Helen Stokes-Lampard

The outgoing RCGP chair is to warn politicians that more needs to be done to improve patient access to GPs. 

Speaking today at the RCGP annual conference in Liverpool, Professor Helen Stokes-Lampard will warn politicians to not take GPs for ‘granted’ when it comes to finding solutions to tackle existing pressure in primary care. 

She will argue the solution to unacceptable waiting times is not ‘arbitrary targets’ that prioritise politicians’ agendas and instead will call for investment in GP workforce and infrastructure across the UK. 

It comes after Prime Minister Boris Johnson pledged to reduce appointment waiting times as part of priorities for his leadership

A recent Pulse survey of 901 UK doctors revealed that the average waiting time for a routine GP appointment is now 15 days, the first time it has exceeded a fortnight

Addressing her keynote speech, Professor Stokes-Lampard will say: ‘Yes, we have promises for more investment into general practice – and there are very welcome signs this is finally getting to the frontline. But many GPs are still telling us that running a practice is unsustainable.

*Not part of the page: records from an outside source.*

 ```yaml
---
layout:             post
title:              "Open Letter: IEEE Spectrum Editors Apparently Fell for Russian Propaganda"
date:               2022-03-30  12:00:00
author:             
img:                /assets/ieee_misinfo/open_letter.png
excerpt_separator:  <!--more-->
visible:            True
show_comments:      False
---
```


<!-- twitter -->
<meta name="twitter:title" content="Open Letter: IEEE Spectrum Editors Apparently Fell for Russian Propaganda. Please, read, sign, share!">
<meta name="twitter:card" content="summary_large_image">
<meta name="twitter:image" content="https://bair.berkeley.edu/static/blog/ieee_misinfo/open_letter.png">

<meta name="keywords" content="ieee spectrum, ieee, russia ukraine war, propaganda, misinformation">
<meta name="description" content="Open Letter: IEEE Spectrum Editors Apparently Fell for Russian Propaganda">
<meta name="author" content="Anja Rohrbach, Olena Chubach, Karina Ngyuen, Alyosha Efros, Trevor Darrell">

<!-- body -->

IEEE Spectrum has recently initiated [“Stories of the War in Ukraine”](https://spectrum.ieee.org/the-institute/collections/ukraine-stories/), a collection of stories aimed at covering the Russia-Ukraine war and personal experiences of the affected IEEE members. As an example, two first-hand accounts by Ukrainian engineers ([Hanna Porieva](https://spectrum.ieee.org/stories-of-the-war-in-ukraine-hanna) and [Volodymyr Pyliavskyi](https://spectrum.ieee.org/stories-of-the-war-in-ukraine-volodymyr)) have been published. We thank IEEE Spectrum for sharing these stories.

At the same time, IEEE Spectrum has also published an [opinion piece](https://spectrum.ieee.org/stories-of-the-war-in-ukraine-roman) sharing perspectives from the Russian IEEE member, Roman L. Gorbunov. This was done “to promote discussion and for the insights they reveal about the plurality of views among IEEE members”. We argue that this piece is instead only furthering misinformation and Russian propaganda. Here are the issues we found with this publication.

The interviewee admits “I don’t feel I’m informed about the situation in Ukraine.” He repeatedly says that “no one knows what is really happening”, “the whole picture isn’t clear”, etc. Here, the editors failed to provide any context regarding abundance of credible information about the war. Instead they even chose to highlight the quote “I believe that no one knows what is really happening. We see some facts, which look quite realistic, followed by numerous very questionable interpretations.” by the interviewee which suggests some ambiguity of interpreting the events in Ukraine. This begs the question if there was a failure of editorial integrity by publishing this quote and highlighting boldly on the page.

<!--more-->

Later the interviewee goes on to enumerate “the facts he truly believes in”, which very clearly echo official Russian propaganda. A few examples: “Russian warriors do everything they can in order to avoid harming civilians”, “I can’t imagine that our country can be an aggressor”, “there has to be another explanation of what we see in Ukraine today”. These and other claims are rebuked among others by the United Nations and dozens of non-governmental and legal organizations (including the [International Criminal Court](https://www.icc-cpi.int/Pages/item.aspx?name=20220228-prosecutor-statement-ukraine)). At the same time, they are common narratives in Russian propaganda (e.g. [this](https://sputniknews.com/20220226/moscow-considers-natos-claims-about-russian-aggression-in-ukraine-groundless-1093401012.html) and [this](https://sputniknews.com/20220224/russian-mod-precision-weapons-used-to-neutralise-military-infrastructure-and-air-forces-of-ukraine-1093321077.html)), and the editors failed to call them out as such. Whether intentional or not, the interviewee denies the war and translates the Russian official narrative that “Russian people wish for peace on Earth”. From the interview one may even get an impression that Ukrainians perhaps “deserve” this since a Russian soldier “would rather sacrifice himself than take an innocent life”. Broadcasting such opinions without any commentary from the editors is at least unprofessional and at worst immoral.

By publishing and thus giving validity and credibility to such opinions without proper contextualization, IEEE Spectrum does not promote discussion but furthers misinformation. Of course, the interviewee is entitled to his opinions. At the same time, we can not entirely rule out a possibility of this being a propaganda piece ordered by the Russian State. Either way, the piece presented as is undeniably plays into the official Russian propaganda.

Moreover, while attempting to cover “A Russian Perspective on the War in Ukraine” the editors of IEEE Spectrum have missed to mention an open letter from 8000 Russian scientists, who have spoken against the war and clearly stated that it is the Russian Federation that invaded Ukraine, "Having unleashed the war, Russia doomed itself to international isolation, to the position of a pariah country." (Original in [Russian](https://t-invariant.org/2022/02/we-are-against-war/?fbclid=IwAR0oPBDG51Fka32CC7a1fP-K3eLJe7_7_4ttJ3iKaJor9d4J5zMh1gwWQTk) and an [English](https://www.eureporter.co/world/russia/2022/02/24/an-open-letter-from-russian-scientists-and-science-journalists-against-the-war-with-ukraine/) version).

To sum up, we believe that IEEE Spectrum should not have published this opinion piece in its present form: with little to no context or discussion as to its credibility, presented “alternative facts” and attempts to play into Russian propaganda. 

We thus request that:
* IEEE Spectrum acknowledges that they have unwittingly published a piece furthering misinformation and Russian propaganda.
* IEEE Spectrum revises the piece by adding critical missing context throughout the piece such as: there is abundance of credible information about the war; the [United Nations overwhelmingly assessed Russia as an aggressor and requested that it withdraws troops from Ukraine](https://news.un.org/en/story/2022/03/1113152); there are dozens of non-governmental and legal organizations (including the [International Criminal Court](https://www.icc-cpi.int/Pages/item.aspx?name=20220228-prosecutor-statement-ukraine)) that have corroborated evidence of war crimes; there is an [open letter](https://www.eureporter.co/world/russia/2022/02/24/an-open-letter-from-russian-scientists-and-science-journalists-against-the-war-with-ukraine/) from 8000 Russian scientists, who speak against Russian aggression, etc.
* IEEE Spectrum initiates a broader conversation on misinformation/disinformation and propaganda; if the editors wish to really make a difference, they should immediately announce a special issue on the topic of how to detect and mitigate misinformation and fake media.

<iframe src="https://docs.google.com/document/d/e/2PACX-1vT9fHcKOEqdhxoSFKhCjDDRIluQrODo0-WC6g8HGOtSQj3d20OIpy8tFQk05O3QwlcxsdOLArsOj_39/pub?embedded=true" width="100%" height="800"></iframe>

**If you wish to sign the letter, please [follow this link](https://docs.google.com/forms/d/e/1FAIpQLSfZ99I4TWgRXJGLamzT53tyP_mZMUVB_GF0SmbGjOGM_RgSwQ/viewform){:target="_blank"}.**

That they are planning to hand back the keys, and that they plan to leave the profession sooner than they would have done.

‘Yes, more GPs are entering the profession, but still more are leaving it. Progress has simply not been made in building the GP workforce.’

She will add: ‘Do not take us for granted. Do not make any rash decisions about our service or introduce gimmicks that might be vote winners but would ultimately set back general practice 20 years.

‘History has taught us that access targets in general practice do not work. We must learn from those lessons, not repeat them.

‘We must first be offering what our patients need, not what politicians want. If unrealistic targets are imposed on our profession, it will crumble, and if general practice crumbles, patients won’t be able to see a GP, at all.’

The RCGP previously called for more manageable GP workload, with the introduction of 15-minute consultations by 2030.  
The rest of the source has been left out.